Wo findet der erste Kontakt zu islamistischen Gruppen statt?
Schulen sind dafür ein beliebter Ort, weil Teenager noch beeinflussbarer
sind und zu einer Risikofolgenabschätzung noch nicht so fähig sind. Aber
die Radikalisierung findet auch an vielen anderen Orten statt.
Auch in den Moscheen?
In Deutschland ist das eher die Ausnahme. In Bremen haben wir allerdings am
Beispiel des Kultur- und Familienvereins gesehen, dass ein solcher Ort der
zentrale Nukleus für eine Radikalisierung sein kann.
Bremens Innensenator hat den Verein 2014 verboten. Was hat das gebracht?
Wir hatten davor in sehr kurzer Zeit einen starken Anstieg von
Unterstützern des sogenannten „Islamischen Staates“, die nach Syrien und
den Irak ausgereist sind und die wir diesem Verein zugeordnet haben. Seit
dem Verbot gab es in Bremen nur noch vereinzelte Fälle.
Wie bewerten Sie die islamistische Missionierung vor Flüchtlingsheimen?

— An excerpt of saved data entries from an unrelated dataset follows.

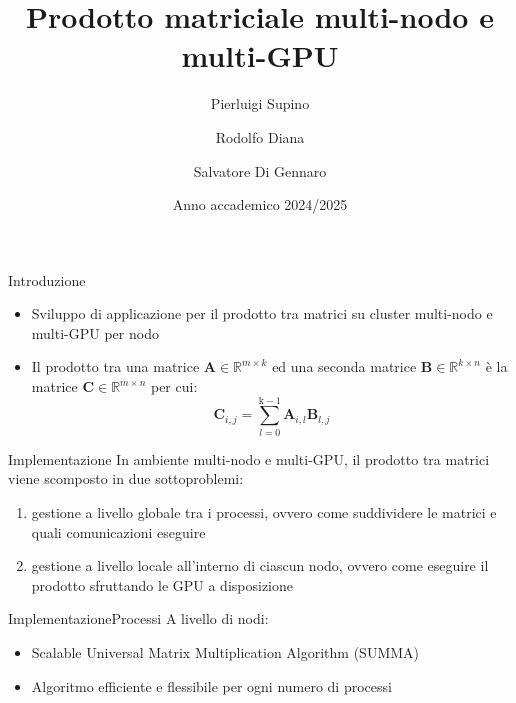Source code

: \documentclass{beamer}
\title{Prodotto matriciale multi-nodo e multi-GPU}
\author{Pierluigi Supino \and Rodolfo Diana \and Salvatore Di Gennaro}
\date{Anno accademico 2024/2025}
\begin{document}
\begin{frame}
    \titlepage
\end{frame}

\begin{frame}{Introduzione}
    \begin{itemize}
        \item Sviluppo di applicazione per il prodotto tra matrici su cluster multi-nodo e multi-GPU per nodo
        \item Il prodotto tra una matrice $\mathbf{A} \in \mathbb{R}^{m\times{k}}$ ed una seconda matrice $\mathbf{B} \in \mathbb{R}^{k\times{n}}$ è la matrice $\mathbf{C} \in \mathbb{R}^{m\times{n}}$ per cui: $$ \mathbf{C}_{i,j} = \sum_{l=0}^{\text{k}-1} \mathbf{A}_{i, l} \mathbf{B}_{l, j} $$
    \end{itemize}
\end{frame}

\begin{frame}{Implementazione}
    In ambiente multi-nodo e multi-GPU, il prodotto tra matrici viene scomposto in due sottoproblemi:
    \begin{enumerate}
        \item gestione a livello globale tra i processi, ovvero come suddividere le matrici e quali comunicazioni eseguire
        \item gestione a livello locale all'interno di ciascun nodo, ovvero come eseguire il prodotto sfruttando le GPU a disposizione
    \end{enumerate}
\end{frame}

\begin{frame}{Implementazione}{Processi}
    A livello di nodi:
    \begin{itemize}
        \item Scalable Universal Matrix Multiplication Algorithm (SUMMA)
        \item Algoritmo efficiente e flessibile per ogni numero di processi
    \end{itemize}
\end{frame}
\end{document}
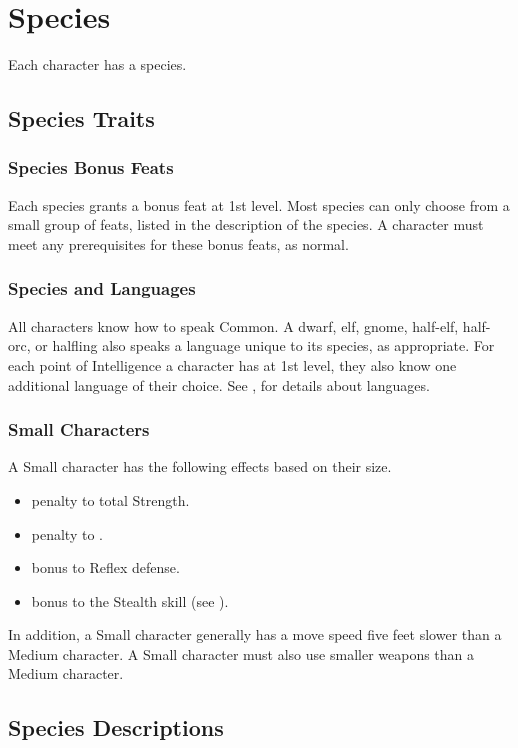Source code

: \chapter{Species}\label{Species}

Each character has a species.

\section{Species Traits}

\subsection{Species Bonus Feats}
Each species grants a bonus feat at 1st level. Most species can only choose from a small group of feats, listed in the description of the species. A character must meet any prerequisites for these bonus feats, as normal.

\subsection{Species and Languages}
All characters know how to speak Common. A dwarf, elf, gnome, half-elf, half-orc, or halfling also speaks a language unique to its species, as appropriate. For each point of Intelligence a character has at 1st level, they also know one additional language of their choice. See , for details about languages.

\subsection{Small Characters}\label{Small Characters}
A Small character has the following effects based on their size.
\begin{itemize}
    \item {} penalty to total Strength.
    \item {} penalty to .
    \item {} bonus to Reflex defense.
    \item {} bonus to the Stealth skill (see ).
\end{itemize}

In addition, a Small character generally has a move speed five feet slower than a Medium character. A Small character must also use smaller weapons than a Medium character.

\section{Species Descriptions}

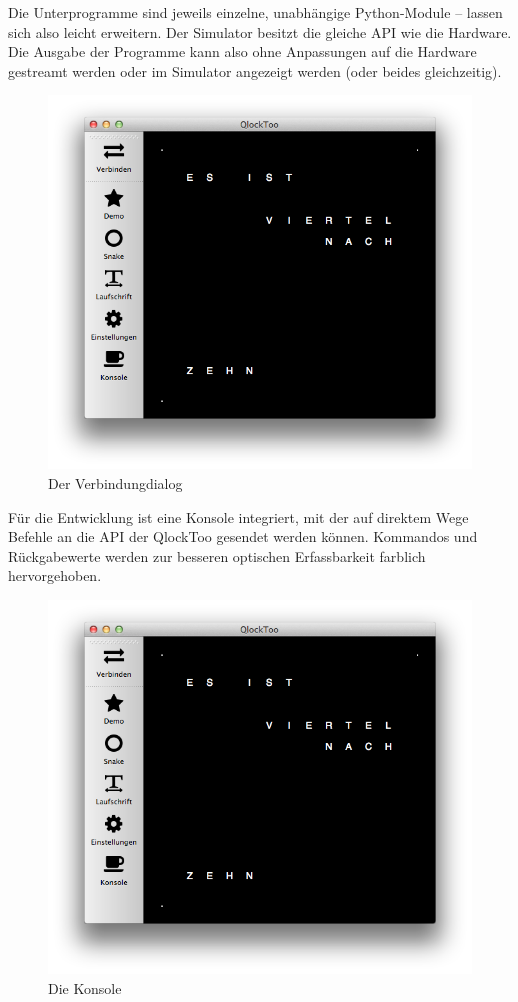 Die Unterprogramme sind jeweils einzelne, unabhängige Python-Module -- lassen sich also leicht erweitern.
Der Simulator besitzt die gleiche API wie die Hardware. Die Ausgabe der Programme kann also ohne Anpassungen auf die Hardware gestreamt werden oder im Simulator angezeigt werden (oder beides gleichzeitig).
%
\begin{figure}[h]
    \centering
    \includegraphics[width=\columnwidth,draft]{Abbildungen/Screenshot}
    \caption[Verbindungsdialog]{Der Verbindungdialog}
    \label{fig:Verbindungsdialog}
\end{figure}
%
Für die Entwicklung ist eine Konsole integriert, mit der auf direktem Wege Befehle an die API der QlockToo gesendet werden können. Kommandos und Rückgabewerte werden zur besseren optischen Erfassbarkeit farblich hervorgehoben.
%
\begin{figure}[h]
    \centering
    \includegraphics[draft,width=\columnwidth,draft]{Abbildungen/Screenshot}
    \caption[Konsole]{Die Konsole}
    \label{fig:Konsole}
\end{figure}
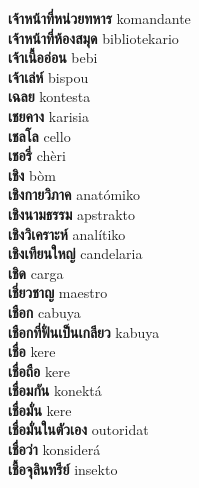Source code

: \textbf{ เจ้าหน้าที่หน่วยทหาร  } komandante \\
\textbf{ เจ้าหน้าที่ห้องสมุด  } bibliotekario \\
\textbf{ เจ้าเนื้ออ่อน  } bebi \\
\textbf{ เจ้าเล่ห์  } bispou \\
\textbf{ เฉลย  } kontesta \\
\textbf{ เชยคาง  } karisia \\
\textbf{ เชลโล  } cello \\
\textbf{ เชอรี่  } chèri \\
\textbf{ เชิง  } bòm \\
\textbf{ เชิงกายวิภาค  } anatómiko \\
\textbf{ เชิงนามธรรม  } apstrakto \\
\textbf{ เชิงวิเคราะห์  } analítiko \\
\textbf{ เชิงเทียนใหญ่  } candelaria \\
\textbf{ เชิด  } carga \\
\textbf{ เชี่ยวชาญ  } maestro \\
\textbf{ เชือก  } cabuya \\
\textbf{ เชือกที่ฟั่นเป็นเกลียว  } kabuya \\
\textbf{ เชื่อ  } kere \\
\textbf{ เชื่อถือ  } kere \\
\textbf{ เชื่อมกัน  } konektá \\
\textbf{ เชื่อมั่น  } kere \\
\textbf{ เชื่อมั่นในตัวเอง  } outoridat \\
\textbf{ เชื่อว่า  } konsiderá \\
\textbf{ เชื้อจุลินทรีย์  } insekto \\
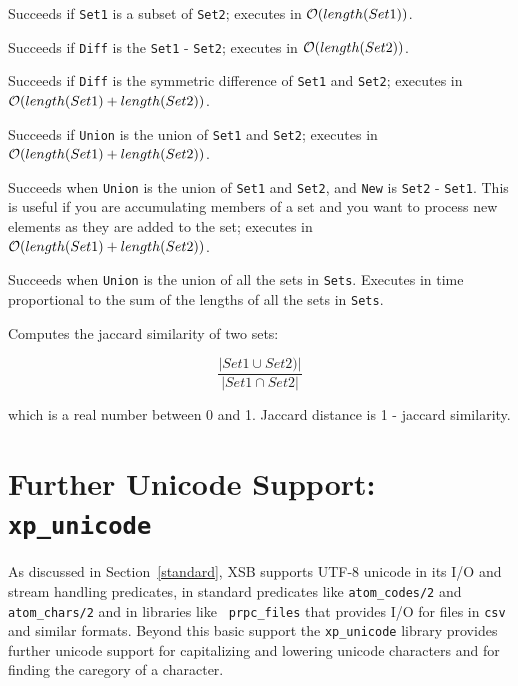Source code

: \begin{description}
%
Succeeds if {\tt Set1} is a subset of {\tt Set2}; executes in
$\cO(length(Set1))$.

%
Succeeds if {\tt Diff} is the {\tt Set1} - {\tt Set2}; executes in
$\cO(length(Set2))$.

%
Succeeds if {\tt Diff} is the symmetric difference of {\tt Set1} and
{\tt Set2}; executes in $\cO(length(Set1) + length(Set2))$.

%
Succeeds if {\tt Union} is the union of {\tt Set1} and {\tt Set2}; executes in
$\cO(length(Set1)+length(Set2))$.

%
Succeeds when {\tt Union} is the union of {\tt Set1} and {\tt Set2},
and {\tt New} is {\tt Set2} - {\tt Set1}.  This is useful if you are
accumulating members of a set and you want to process new elements as
they are added to the set; executes in $\cO(length(Set1) + length(Set2))$.

%
Succeeds when {\tt Union} is the union of all the sets in {\tt Sets}. 
Executes in time proportional to the sum of the lengths
of all the sets in {\tt Sets}.

%
Computes the jaccard similarity of two sets:

\[ \frac{|Set1 \cup Set2)|}{|Set1 \cap Set2|}\]

which is a real number between 0 and 1.  Jaccard distance is 1 -
jaccard similarity.
\end{description}

\section{Further Unicode Support: {\tt xp\_unicode}}

As discussed in Section~\ref{standard}, XSB supports UTF-8 unicode in
its I/O and stream handling predicates, in standard predicates like
{\tt atom\_codes/2} and {\tt atom\_chars/2} and in libraries like {\tt
  prpc\_files} that provides I/O for files in {\tt csv} and similar
formats.  Beyond this basic support the {\tt xp\_unicode} library
provides further unicode support for capitalizing and lowering unicode
characters and for finding the caregory of a character.


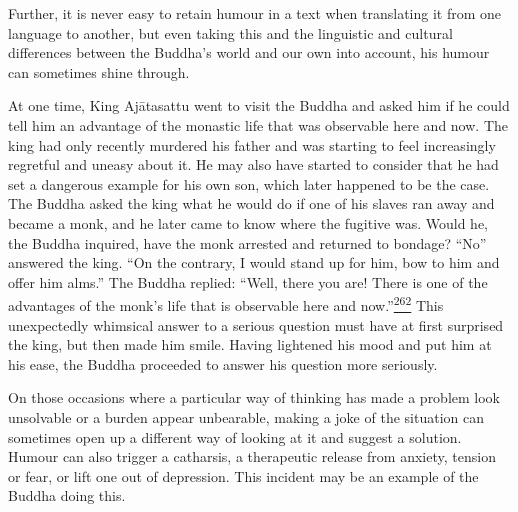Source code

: Further, it is never easy to retain humour in a text when translating it
from one language to another, but even taking this and the linguistic
and cultural differences between the Buddha's world and our own into
account, his humour can sometimes shine through.

At one time, King Ajātasattu went to visit the Buddha and asked him if
he could tell him an advantage of the monastic life that was observable
here and now. The king had only recently murdered his father and was
starting to feel increasingly regretful and uneasy about it. He may also
have started to consider that he had set a dangerous example for his own
son, which later happened to be the case. The Buddha asked the king what
he would do if one of his slaves ran away and became a monk, and he
later came to know where the fugitive was. Would he, the Buddha
inquired, have the monk arrested and returned to bondage? ``No''
answered the king. ``On the contrary, I would stand up for him, bow to
him and offer him alms.'' The Buddha replied: ``Well, there you are!
There is one of the advantages of the monk's life that is observable
here and
now.''\label{footprints_split_010.html_fnref262}\hyperref[footprints_split_024.htmlux5cux23fn262]{\textsuperscript{262}}
This unexpectedly whimsical answer to a serious question must have at
first surprised the king, but then made him smile. Having lightened his
mood and put him at his ease, the Buddha proceeded to answer his
question more seriously.

On those occasions where a particular way of thinking has made a problem
look unsolvable or a burden appear unbearable, making a joke of the
situation can sometimes open up a different way of looking at it and
suggest a solution. Humour can also trigger a catharsis, a therapeutic
release from anxiety, tension or fear, or lift one out of depression.
This incident may be an example of the Buddha doing this.

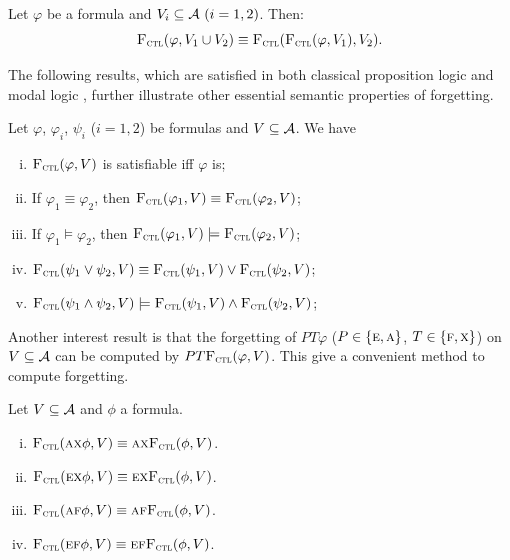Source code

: \documentclass{article}
\begin{document}
\begin{corollary}\label{disTFV}
Let $\varphi$ be a formula and $V_i\subseteq{\cal A}~(i=1,2)$. Then:
\[
{\textsc{F}_{\textsc{ctl}}}(\varphi, V_1 \cup V_2) \equiv {\textsc{F}_{\textsc{ctl}}}({\textsc{F}_{\textsc{ctl}}}(\varphi, V_1), V_2).
\]
\end{corollary}


The following results, which are satisfied in both classical proposition logic and modal logic \SFive, further illustrate other essential semantic properties of forgetting.
\begin{proposition}\label{pro:ctl:forget:1}
Let $\varphi$, $\varphi_i$, $\psi_i$ ($i=1,2$) be formulas and $V\subseteq {\cal A}$. We have
\begin{enumerate}[(i)]
  \item ${\textsc{F}_{\textsc{ctl}}}(\varphi, V)$ is satisfiable iff $\varphi$ is;
  \item If $\varphi_1 \equiv \varphi_2$, then ${\textsc{F}_{\textsc{ctl}}}(\varphi_1, V) \equiv {\textsc{F}_{\textsc{ctl}}}(\varphi_2, V)$;
  \item If $\varphi_1 \models \varphi_2$, then ${\textsc{F}_{\textsc{ctl}}}(\varphi_1, V) \models {\textsc{F}_{\textsc{ctl}}}(\varphi_2, V)$;
  \item ${\textsc{F}_{\textsc{ctl}}}(\psi_1 \vee \psi_2, V) \equiv {\textsc{F}_{\textsc{ctl}}}(\psi_1, V) \vee {\textsc{F}_{\textsc{ctl}}}(\psi_2, V)$;
  \item ${\textsc{F}_{\textsc{ctl}}}(\psi_1 \wedge \psi_2, V) \models {\textsc{F}_{\textsc{ctl}}}(\psi_1, V) \wedge {\textsc{F}_{\textsc{ctl}}}(\psi_2, V)$;
\end{enumerate}
\end{proposition}


Another interest result is that the forgetting of $P T \varphi$ ($P\in \{\textsc{e}, \textsc{a}\}$, $T \in \{\textsc{f}, \textsc{x}\}$) on $V\subseteq {\cal A}$ can be computed by $PT {\textsc{F}_{\textsc{ctl}}}(\varphi, V)$. This give a convenient method to compute forgetting.
\begin{proposition}\label{pro:ctl:forget:2}
  Let $V\subseteq\cal A$ and $\phi$ a formula.%
  \begin{enumerate}[(i)]
    \item ${\textsc{F}_{\textsc{ctl}}}(\textsc{a}\textsc{x}\phi,V)\equiv \textsc{a}\textsc{x} {\textsc{F}_{\textsc{ctl}}}(\phi,V)$.
    \item ${\textsc{F}_{\textsc{ctl}}}(\textsc{e}\textsc{x}\phi,V)\equiv\textsc{e}\textsc{x} {\textsc{F}_{\textsc{ctl}}}(\phi,V)$.
    \item ${\textsc{F}_{\textsc{ctl}}}(\textsc{a} \textsc{f}\phi,V)\equiv \textsc{a} \textsc{f} {\textsc{F}_{\textsc{ctl}}}(\phi,V)$.
    \item ${\textsc{F}_{\textsc{ctl}}}(\textsc{e}\textsc{f}\phi,V)\equiv\textsc{e}\textsc{f} {\textsc{F}_{\textsc{ctl}}}(\phi,V)$.
  \end{enumerate}
\end{proposition}
\end{document}
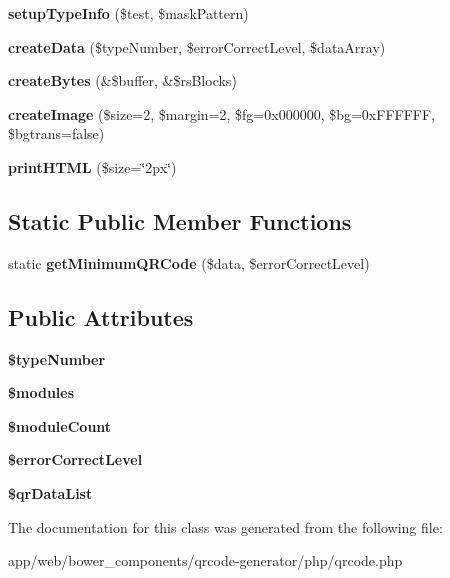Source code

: \begin{DoxyCompactItemize}
\item 
\mbox{\label{class_q_r_code_ae9201f441a8c83af87c89e95a055e80a}} 
{\bfseries setup\+Type\+Info} (\$test, \$mask\+Pattern)
\item 
\mbox{\label{class_q_r_code_a15147456abc7b1f894bc1a97ab93de55}} 
{\bfseries create\+Data} (\$type\+Number, \$error\+Correct\+Level, \$data\+Array)
\item 
\mbox{\label{class_q_r_code_a5e593f7cfb5ee03e3c6fbd7cc3f4f04b}} 
{\bfseries create\+Bytes} (\&\$buffer, \&\$rs\+Blocks)
\item 
\mbox{\label{class_q_r_code_a744d68341c6da176cc375225626e8152}} 
{\bfseries create\+Image} (\$size=2, \$margin=2, \$fg=0x000000, \$bg=0x\+F\+F\+F\+F\+F\+F, \$bgtrans=false)
\item 
\mbox{\label{class_q_r_code_a0f125b9ca1c47632b0f001e1a015323f}} 
{\bfseries print\+H\+T\+ML} (\$size=\char`\"{}2px\char`\"{})
\end{DoxyCompactItemize}
\subsection*{Static Public Member Functions}
\begin{DoxyCompactItemize}
\item 
\mbox{\label{class_q_r_code_a8fa3d96a16c0d9c1bff13b9e53022c72}} 
static {\bfseries get\+Minimum\+Q\+R\+Code} (\$data, \$error\+Correct\+Level)
\end{DoxyCompactItemize}
\subsection*{Public Attributes}
\begin{DoxyCompactItemize}
\item 
\mbox{\label{class_q_r_code_aa23347e5ae35acb9809027b3eced6213}} 
{\bfseries \$type\+Number}
\item 
\mbox{\label{class_q_r_code_ae1c9ad9dda9d54337bf1d6445b6b0af5}} 
{\bfseries \$modules}
\item 
\mbox{\label{class_q_r_code_aae50ac56dfbf18e460c18456021ba007}} 
{\bfseries \$module\+Count}
\item 
\mbox{\label{class_q_r_code_a5028c5e6b6b33d7101e8b0aa056faf3e}} 
{\bfseries \$error\+Correct\+Level}
\item 
\mbox{\label{class_q_r_code_a274ae58c333fd87372ffb2af10230a58}} 
{\bfseries \$qr\+Data\+List}
\end{DoxyCompactItemize}


The documentation for this class was generated from the following file\+:\begin{DoxyCompactItemize}
\item 
app/web/bower\+\_\+components/qrcode-\/generator/php/qrcode.\+php\end{DoxyCompactItemize}
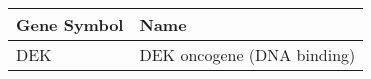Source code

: \begin{tabular}{ll}
\toprule
Gene Symbol &                       Name \\
\midrule
        DEK & DEK oncogene (DNA binding) \\
\bottomrule
\end{tabular}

Die Menschen, vor allem aus Syrien, flüchten ja teilweise vor dem
„Islamischen Staat“ und sind dann eher wenig empfänglich. Was man aber
nicht unterschätzen sollte: Wenn man den Menschen nicht das Gefühl gibt,
dass sie an der Gesellschaft teilhaben können, werden sie empfänglich für
eine Unzufriedenheit. Die führt bei den allermeisten nicht zu
extremistischem Verhalten, aber ist der Nährboden, auf dem Agitatoren
versuchen, einzelne Personen heranzuziehen. Wir müssen deshalb die
Integration massiv befördern, sie ist auch sicherheitspolitisch von großer
Bedeutung.
Welche Gegenstrategien haben die Sicherheitsbehörden?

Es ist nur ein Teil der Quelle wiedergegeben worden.